■ **Exercise objective**:
Return the following from the records below: each line, word for word, starting with the line that contains "从理论上讲，Ensemble 要成功，有两个要素：" and going on through the line that contains "Random Patches:同时进行行采样、列采样得到样本子集", with nothing outside that range.

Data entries
==========
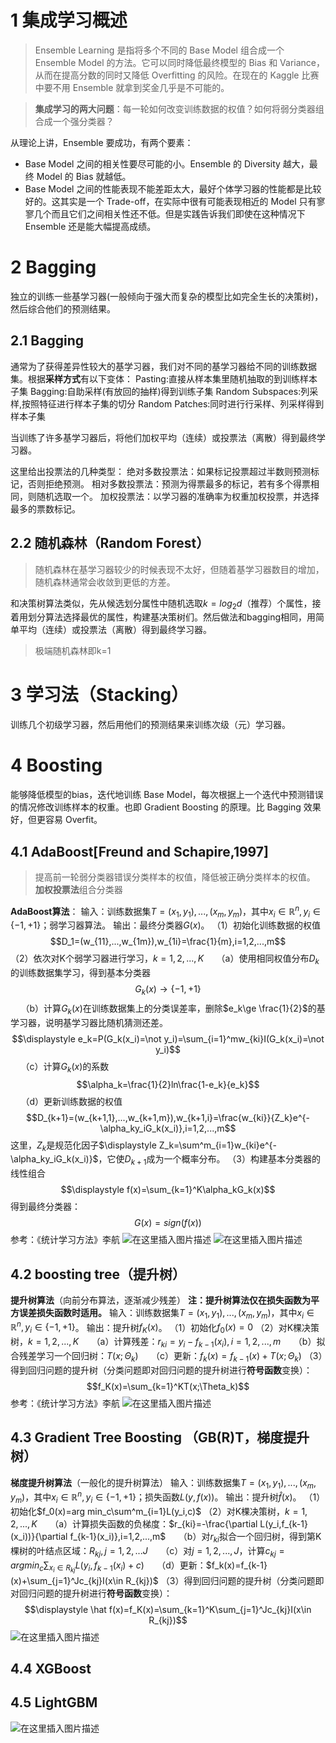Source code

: # 1 集成学习概述
>Ensemble Learning 是指将多个不同的 Base Model 组合成一个 Ensemble Model 的方法。它可以同时降低最终模型的 Bias 和 Variance，从而在提高分数的同时又降低 Overfitting 的风险。在现在的 Kaggle 比赛中要不用 Ensemble 就拿到奖金几乎是不可能的。

>**集成学习的两大问题**：每一轮如何改变训练数据的权值？如何将弱分类器组合成一个强分类器？

从理论上讲，Ensemble 要成功，有两个要素：
- Base Model 之间的相关性要尽可能的小。Ensemble 的 Diversity 越大，最终 Model 的 Bias 就越低。
- Base Model 之间的性能表现不能差距太大，最好个体学习器的性能都是比较好的。这其实是一个 Trade-off，在实际中很有可能表现相近的 Model 只有寥寥几个而且它们之间相关性还不低。但是实践告诉我们即使在这种情况下 Ensemble 还是能大幅提高成绩。

# 2 Bagging
独立的训练一些基学习器(一般倾向于强大而复杂的模型比如完全生长的决策树)，然后综合他们的预测结果。
## 2.1 Bagging
通常为了获得差异性较大的基学习器，我们对不同的基学习器给不同的训练数据集。根据**采样方式**有以下变体：
Pasting:直接从样本集里随机抽取的到训练样本子集
Bagging:自助采样(有放回的抽样)得到训练子集
Random Subspaces:列采样,按照特征进行样本子集的切分
Random Patches:同时进行行采样、列采样得到样本子集

当训练了许多基学习器后，将他们加权平均（连续）或投票法（离散）得到最终学习器。

这里给出投票法的几种类型：
绝对多数投票法：如果标记投票超过半数则预测标记，否则拒绝预测。
相对多数投票法：预测为得票最多的标记，若有多个得票相同，则随机选取一个。
加权投票法：以学习器的准确率为权重加权投票，并选择最多的票数标记。

## 2.2 随机森林（Random Forest）
>随机森林在基学习器较少的时候表现不太好，但随着基学习器数目的增加，随机森林通常会收敛到更低的方差。

和决策树算法类似，先从候选划分属性中随机选取$k=log_2d$（推荐）个属性，接着用划分算法选择最优的属性，构建基决策树们。然后做法和bagging相同，用简单平均（连续）或投票法（离散）得到最终学习器。
>极端随机森林即k=1

# 3 学习法（Stacking）
训练几个初级学习器，然后用他们的预测结果来训练次级（元）学习器。

# 4 Boosting
能够降低模型的bias，迭代地训练 Base Model，每次根据上一个迭代中预测错误的情况修改训练样本的权重。也即 Gradient Boosting 的原理。比 Bagging 效果好，但更容易 Overfit。
## 4.1 AdaBoost[Freund and Schapire,1997]
>提高前一轮弱分类器错误分类样本的权值，降低被正确分类样本的权值。
>**加权投票法**组合分类器

**AdaBoost算法**：
输入：训练数据集$T={(x_1,y_1),...,(x_m,y_m)}$，其中$x_i\in \mathbb{R}^n,y_i\in \{-1,+1\}$；弱学习器算法。
输出：最终分类器$G(x)$。
（1）初始化训练数据的权值
$$D_1=(w_{11},...,w_{1m}),w_{1i}=\frac{1}{m},i=1,2,...,m$$
（2）依次对K个弱学习器进行学习，$k=1,2,...,K$
$\quad$（a）使用相同权值分布$D_k$的训练数据集学习，得到基本分类器
$$G_k(x)\to\{-1,+1\}$$
$\quad$（b）计算$G_k(x)$在训练数据集上的分类误差率，删除$e_k\ge \frac{1}{2}$的基学习器，说明基学习器比随机猜测还差。
$$\displaystyle e_k=P(G_k(x_i)=\not y_i)=\sum_{i=1}^mw_{ki}I(G_k(x_i)=\not y_i)$$
$\quad$（c）计算$G_k(x)$的系数
$$\alpha_k=\frac{1}{2}ln\frac{1-e_k}{e_k}$$
$\quad$（d）更新训练数据的权值
$$D_{k+1}=(w_{k+1,1},...,w_{k+1,m}),w_{k+1,i}=\frac{w_{ki}}{Z_k}e^{-\alpha_ky_iG_k(x_i)},i=1,2,...,m$$
这里，$Z_k$是规范化因子$\displaystyle Z_k=\sum^m_{i=1}w_{ki}e^{-\alpha_ky_iG_k(x_i)}$，它使$D_{k+1}$成为一个概率分布。
（3）构建基本分类器的线性组合
$$\displaystyle f(x)=\sum_{k=1}^K\alpha_kG_k(x)$$
得到最终分类器：
$$G(x)=sign(f(x))$$
参考：《统计学习方法》李航
![在这里插入图片描述](https://img-blog.csdnimg.cn/20201023114638648.png?x-oss-process=image/watermark,type_ZmFuZ3poZW5naGVpdGk,shadow_10,text_aHR0cHM6Ly9ibG9nLmNzZG4ubmV0L3dlaXhpbl80MjI5Nzg1NQ==,size_16,color_FFFFFF,t_70#pic_center)
![在这里插入图片描述](https://img-blog.csdnimg.cn/20201023114652429.png?x-oss-process=image/watermark,type_ZmFuZ3poZW5naGVpdGk,shadow_10,text_aHR0cHM6Ly9ibG9nLmNzZG4ubmV0L3dlaXhpbl80MjI5Nzg1NQ==,size_16,color_FFFFFF,t_70#pic_center)

## 4.2 boosting tree（提升树）
**提升树算法**（向前分布算法，逐渐减少残差）
**注：提升树算法仅在损失函数为平方误差损失函数时适用。**
输入：训练数据集$T={(x_1,y_1),...,(x_m,y_m)}$，其中$x_i\in \mathbb{R}^n,y_i\in \{-1,+1\}$。
输出：提升树$f_K(x)$。
（1）初始化$f_0(x)=0$
（2）对K棵决策树，$k=1,2,...,K$
$\quad$（a）计算残差：$r_{ki}=y_i-f_{k-1}(x_i),i=1,2,...,m$
$\quad$（b）拟合残差学习一个回归树：$T(x;\Theta_k)$
$\quad$（c）更新：$f_k(x)=f_{k-1}(x)+T(x;\Theta_k)$
（3）得到回归问题的提升树（分类问题即对回归问题的提升树进行**符号函数**变换）：
$$f_K(x)=\sum_{k=1}^KT(x;\Theta_k)$$
参考：《统计学习方法》李航
![在这里插入图片描述](https://img-blog.csdnimg.cn/20201023114610158.png?x-oss-process=image/watermark,type_ZmFuZ3poZW5naGVpdGk,shadow_10,text_aHR0cHM6Ly9ibG9nLmNzZG4ubmV0L3dlaXhpbl80MjI5Nzg1NQ==,size_16,color_FFFFFF,t_70#pic_center)

## 4.3 Gradient Tree Boosting （GB\(R\)T，梯度提升树）
**梯度提升树算法**（一般化的提升树算法）
输入：训练数据集$T={(x_1,y_1),...,(x_m,y_m)}$，其中$x_i\in \mathbb{R}^n,y_i\in \{-1,+1\}$；损失函数$L(y,f(x))$。
输出：提升树$\hat f(x)$。
（1）初始化$f_0(x)=arg min_c\sum^m_{i=1}L(y_i,c)$
（2）对K棵决策树，$k=1,2,...,K$
$\quad$（a）计算损失函数的负梯度：$r_{ki}=-\frac{\partial L(y_i,f_{k-1}(x_i))}{\partial f_{k-1}(x_i)},i=1,2,...,m$
$\quad$（b）对$r_{ki}$拟合一个回归树，得到第K棵树的叶结点区域：$R_{kj},j=1,2,...J$
$\quad$（c）对$j=1,2,...,J$，计算$\displaystyle c_{kj}=argmin_c\sum_{x_i\in R_{kj}}L(y_i,f_{k-1}(x_i)+c)$
$\quad$（d）更新：$f_k(x)=f_{k-1}(x)+\sum_{j=1}^Jc_{kj}I(x\in R_{kj})$
（3）得到回归问题的提升树（分类问题即对回归问题的提升树进行**符号函数**变换）：
$$\displaystyle \hat f(x)=f_K(x)=\sum_{k=1}^K\sum_{j=1}^Jc_{kj}I(x\in R_{kj})$$
![在这里插入图片描述](https://img-blog.csdnimg.cn/20201023114555628.png?x-oss-process=image/watermark,type_ZmFuZ3poZW5naGVpdGk,shadow_10,text_aHR0cHM6Ly9ibG9nLmNzZG4ubmV0L3dlaXhpbl80MjI5Nzg1NQ==,size_16,color_FFFFFF,t_70#pic_center)


## 4.4 XGBoost
## 4.5 LightGBM


![在这里插入图片描述](https://img-blog.csdnimg.cn/20200425092947847.png?x-oss-process=image/watermark,type_ZmFuZ3poZW5naGVpdGk,shadow_10,text_aHR0cHM6Ly9ibG9nLmNzZG4ubmV0L3dlaXhpbl80MjI5Nzg1NQ==,size_16,color_FFFFFF,t_70)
==========
■ **Solution to this problem**:
从理论上讲，Ensemble 要成功，有两个要素：
- Base Model 之间的相关性要尽可能的小。Ensemble 的 Diversity 越大，最终 Model 的 Bias 就越低。
- Base Model 之间的性能表现不能差距太大，最好个体学习器的性能都是比较好的。这其实是一个 Trade-off，在实际中很有可能表现相近的 Model 只有寥寥几个而且它们之间相关性还不低。但是实践告诉我们即使在这种情况下 Ensemble 还是能大幅提高成绩。

# 2 Bagging
独立的训练一些基学习器(一般倾向于强大而复杂的模型比如完全生长的决策树)，然后综合他们的预测结果。
## 2.1 Bagging
通常为了获得差异性较大的基学习器，我们对不同的基学习器给不同的训练数据集。根据**采样方式**有以下变体：
Pasting:直接从样本集里随机抽取的到训练样本子集
Bagging:自助采样(有放回的抽样)得到训练子集
Random Subspaces:列采样,按照特征进行样本子集的切分
Random Patches:同时进行行采样、列采样得到样本子集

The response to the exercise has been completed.